Metathesis	A metathesis is a bimolecular process formally involving the exchange of a bond (or bonds) between similar interacting chemical species so that the bonding affiliations in the products are identical (or closely similar) to those in the reactants. (This is the definition in physical organic chemistry, requiring only one bond to be exchanged). A metathesis reaction or "double decomposition" reaction is a chemical reaction between two compounds in which parts of each are interchanged to form two new compounds (AB + CD = AD + CB). (This is the definition in inorganic chemistry, requiring two parts to be interchanged).

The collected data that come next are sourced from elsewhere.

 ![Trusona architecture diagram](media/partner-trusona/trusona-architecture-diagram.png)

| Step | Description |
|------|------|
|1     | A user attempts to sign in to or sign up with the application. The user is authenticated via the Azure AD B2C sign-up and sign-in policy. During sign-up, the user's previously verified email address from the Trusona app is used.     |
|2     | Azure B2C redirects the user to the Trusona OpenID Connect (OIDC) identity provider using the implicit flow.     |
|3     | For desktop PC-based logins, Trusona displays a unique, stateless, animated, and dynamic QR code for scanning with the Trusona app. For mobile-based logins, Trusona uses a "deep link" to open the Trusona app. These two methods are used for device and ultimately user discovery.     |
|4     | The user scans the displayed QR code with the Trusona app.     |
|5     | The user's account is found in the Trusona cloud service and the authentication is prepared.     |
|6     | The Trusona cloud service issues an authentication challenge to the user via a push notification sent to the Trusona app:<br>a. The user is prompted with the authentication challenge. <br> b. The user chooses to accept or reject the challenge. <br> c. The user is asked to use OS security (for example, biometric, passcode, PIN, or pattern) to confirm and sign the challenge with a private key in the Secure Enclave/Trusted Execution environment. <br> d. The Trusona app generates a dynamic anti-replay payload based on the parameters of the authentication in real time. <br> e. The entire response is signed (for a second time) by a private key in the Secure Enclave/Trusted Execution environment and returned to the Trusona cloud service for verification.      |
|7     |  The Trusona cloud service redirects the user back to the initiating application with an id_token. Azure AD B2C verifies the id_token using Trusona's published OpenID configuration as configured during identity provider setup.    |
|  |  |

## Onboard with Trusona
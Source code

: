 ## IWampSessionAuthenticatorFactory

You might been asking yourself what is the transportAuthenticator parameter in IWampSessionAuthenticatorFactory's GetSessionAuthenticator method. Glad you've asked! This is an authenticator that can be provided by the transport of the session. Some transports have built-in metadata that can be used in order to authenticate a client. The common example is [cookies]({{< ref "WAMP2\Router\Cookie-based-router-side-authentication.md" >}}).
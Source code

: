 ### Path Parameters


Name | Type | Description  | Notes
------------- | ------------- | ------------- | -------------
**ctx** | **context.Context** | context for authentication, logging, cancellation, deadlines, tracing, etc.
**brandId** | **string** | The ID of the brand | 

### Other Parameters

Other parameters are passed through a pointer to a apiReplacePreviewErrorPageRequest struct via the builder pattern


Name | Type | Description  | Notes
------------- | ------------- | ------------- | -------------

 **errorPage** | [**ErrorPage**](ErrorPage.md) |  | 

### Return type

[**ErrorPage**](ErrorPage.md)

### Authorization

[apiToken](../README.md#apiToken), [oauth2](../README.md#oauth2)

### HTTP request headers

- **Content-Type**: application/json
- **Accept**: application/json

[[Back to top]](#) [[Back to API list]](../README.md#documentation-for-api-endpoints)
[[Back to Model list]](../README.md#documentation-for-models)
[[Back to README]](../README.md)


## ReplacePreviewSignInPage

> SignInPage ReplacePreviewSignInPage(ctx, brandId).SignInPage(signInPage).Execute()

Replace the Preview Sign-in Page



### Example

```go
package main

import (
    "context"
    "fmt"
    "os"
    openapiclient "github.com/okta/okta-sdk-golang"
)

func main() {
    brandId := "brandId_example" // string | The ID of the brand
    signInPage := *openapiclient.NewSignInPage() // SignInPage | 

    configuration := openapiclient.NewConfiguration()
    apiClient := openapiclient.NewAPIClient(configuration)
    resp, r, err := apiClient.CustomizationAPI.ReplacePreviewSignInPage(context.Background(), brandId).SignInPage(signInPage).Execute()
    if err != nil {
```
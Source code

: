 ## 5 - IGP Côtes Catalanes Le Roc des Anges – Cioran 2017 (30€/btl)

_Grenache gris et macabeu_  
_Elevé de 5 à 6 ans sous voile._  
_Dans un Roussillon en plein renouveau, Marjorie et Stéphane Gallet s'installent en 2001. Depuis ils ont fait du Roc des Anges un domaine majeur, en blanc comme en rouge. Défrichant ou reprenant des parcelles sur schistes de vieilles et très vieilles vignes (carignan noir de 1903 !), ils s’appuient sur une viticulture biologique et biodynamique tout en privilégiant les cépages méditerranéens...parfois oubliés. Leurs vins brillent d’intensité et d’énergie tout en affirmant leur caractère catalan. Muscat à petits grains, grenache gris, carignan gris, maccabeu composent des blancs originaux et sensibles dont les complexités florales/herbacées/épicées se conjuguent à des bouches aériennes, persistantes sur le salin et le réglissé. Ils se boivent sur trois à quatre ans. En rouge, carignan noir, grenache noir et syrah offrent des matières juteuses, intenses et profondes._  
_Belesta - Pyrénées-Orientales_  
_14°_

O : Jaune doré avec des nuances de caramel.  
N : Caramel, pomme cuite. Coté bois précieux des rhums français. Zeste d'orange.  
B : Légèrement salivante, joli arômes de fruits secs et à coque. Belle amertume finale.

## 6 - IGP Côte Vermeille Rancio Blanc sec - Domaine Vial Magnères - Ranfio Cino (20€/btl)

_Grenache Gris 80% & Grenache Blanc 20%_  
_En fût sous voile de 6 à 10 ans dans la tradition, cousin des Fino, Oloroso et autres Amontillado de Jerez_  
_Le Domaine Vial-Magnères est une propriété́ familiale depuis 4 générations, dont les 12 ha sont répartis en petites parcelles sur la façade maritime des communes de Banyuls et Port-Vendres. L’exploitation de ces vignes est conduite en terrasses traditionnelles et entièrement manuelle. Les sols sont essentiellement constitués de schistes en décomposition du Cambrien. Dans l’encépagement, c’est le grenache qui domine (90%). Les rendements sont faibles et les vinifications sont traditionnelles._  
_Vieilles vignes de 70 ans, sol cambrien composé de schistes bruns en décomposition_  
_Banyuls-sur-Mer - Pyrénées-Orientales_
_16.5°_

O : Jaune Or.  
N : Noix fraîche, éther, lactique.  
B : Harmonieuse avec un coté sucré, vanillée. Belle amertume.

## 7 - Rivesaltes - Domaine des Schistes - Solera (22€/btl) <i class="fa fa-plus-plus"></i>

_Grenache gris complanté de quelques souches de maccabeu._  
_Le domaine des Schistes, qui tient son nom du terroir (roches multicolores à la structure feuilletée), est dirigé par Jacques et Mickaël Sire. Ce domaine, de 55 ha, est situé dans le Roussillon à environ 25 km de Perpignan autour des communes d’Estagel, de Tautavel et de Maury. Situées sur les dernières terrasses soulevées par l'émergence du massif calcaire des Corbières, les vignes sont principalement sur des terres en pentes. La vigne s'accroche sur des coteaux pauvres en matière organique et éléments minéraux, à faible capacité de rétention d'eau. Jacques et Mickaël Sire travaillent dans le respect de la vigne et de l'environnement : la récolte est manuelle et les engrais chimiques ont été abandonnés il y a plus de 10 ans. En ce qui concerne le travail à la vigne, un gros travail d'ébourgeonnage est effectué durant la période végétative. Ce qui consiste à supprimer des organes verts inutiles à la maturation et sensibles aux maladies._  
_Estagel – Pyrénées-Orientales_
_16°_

Disproportionation	A disproportionation is any chemical reaction of the type A + A → A' + A" where A, A' and A" are different chemical species. The splitting of a chemical compound into two new compounds, one more oxidized and one more reduced than the original compound.
Radical Disproportionation	A radical disproportionation is a special case of disproportionation and is loosely described in organic chemistry as a chemical reaction between two radicals where the main feature is the transfer of one hydrogen atom from one chemical species to another with concomitant formation of an unsaturation in the first chemical species.
Hydrogen Exchange Disproportionation	A hydrogen exchange disproportionation is hydrogenation of a molecule by adding hydrogen to an unsaturated bond (making it less unsaturated) by transfer of hydrogen from another hydrocarbon.

References
IUPAC 1997	"IUPAC Compendium of Chemical Terminology" (Gold Book) by A. D. McNaught and A. Wilkinson (Blackwell Science: 1997)
IUPAC 1994 Phys. Org. Chem.	"Glossary of Terms used in Physical Organic Chemistry" (IUPAC Recommendations 1994) by P. Müller. Pure Appl. Chem. 66, 1077-1184 (1994).